関連の科目としては、国際政治史、国際政治を履修済みであると講義の理解が円滑になります。未履修の方は並行履修も検討するか、シラバス等を参照して各自で学習することを薦めます。また、政治史A1・A2、政治思想史B1・B2、EU政治論1・2、等と並行して履修するとさらに理解が深まるものと思われます。

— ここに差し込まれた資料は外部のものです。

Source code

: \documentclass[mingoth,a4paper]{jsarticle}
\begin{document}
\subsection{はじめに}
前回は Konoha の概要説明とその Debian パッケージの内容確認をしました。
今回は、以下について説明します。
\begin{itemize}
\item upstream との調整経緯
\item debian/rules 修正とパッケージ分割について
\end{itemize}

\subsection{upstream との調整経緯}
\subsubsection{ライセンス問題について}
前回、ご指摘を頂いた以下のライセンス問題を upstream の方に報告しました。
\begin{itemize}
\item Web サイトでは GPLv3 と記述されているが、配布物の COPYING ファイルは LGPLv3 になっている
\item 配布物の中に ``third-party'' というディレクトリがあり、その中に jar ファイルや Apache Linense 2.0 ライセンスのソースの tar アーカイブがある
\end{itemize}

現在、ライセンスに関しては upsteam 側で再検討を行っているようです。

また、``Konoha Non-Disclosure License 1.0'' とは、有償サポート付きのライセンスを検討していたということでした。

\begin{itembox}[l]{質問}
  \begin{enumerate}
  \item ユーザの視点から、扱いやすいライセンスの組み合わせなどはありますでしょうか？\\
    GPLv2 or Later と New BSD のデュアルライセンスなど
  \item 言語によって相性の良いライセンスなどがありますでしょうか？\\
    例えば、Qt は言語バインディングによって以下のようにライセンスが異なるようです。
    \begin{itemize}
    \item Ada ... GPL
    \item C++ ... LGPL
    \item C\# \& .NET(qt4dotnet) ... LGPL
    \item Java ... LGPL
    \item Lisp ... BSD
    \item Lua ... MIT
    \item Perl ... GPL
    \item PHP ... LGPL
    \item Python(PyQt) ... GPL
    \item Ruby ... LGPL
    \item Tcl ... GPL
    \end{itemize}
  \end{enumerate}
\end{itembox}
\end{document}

この講義は火曜日の4限目に開講されますが、同じ曜日の3限目に、同じ教室で、比較政治論1・2が開講されています。担当者が同じですので、関連する内容がたくさんあります。並行して履修すると理解が深まります。
授業で使用する言語
日本語
授業で使用する言語(その他の言語)
授業の概要
この講義では、第二次世界大戦以降の西欧の政治史を中心に扱います。主な関心は、戦後秩序、経済変動への政治的な対応、グローバル化とポピュリズム、等になります。
科目目的
カリキュラム全体において、政治史Bの講義には(1と2を総合して)ふたつの目的があります。
第一に、近代以降の政治における諸概念の基礎となる制度が立ち上がった場面を具体的に想起できるように、実際の出来事を基礎として過程を把握することです。具体的な過程を把握することが概念の内実を精密に理解することに繋がり、より高度な一般的・抽象的な思考を可能にすると想定されます。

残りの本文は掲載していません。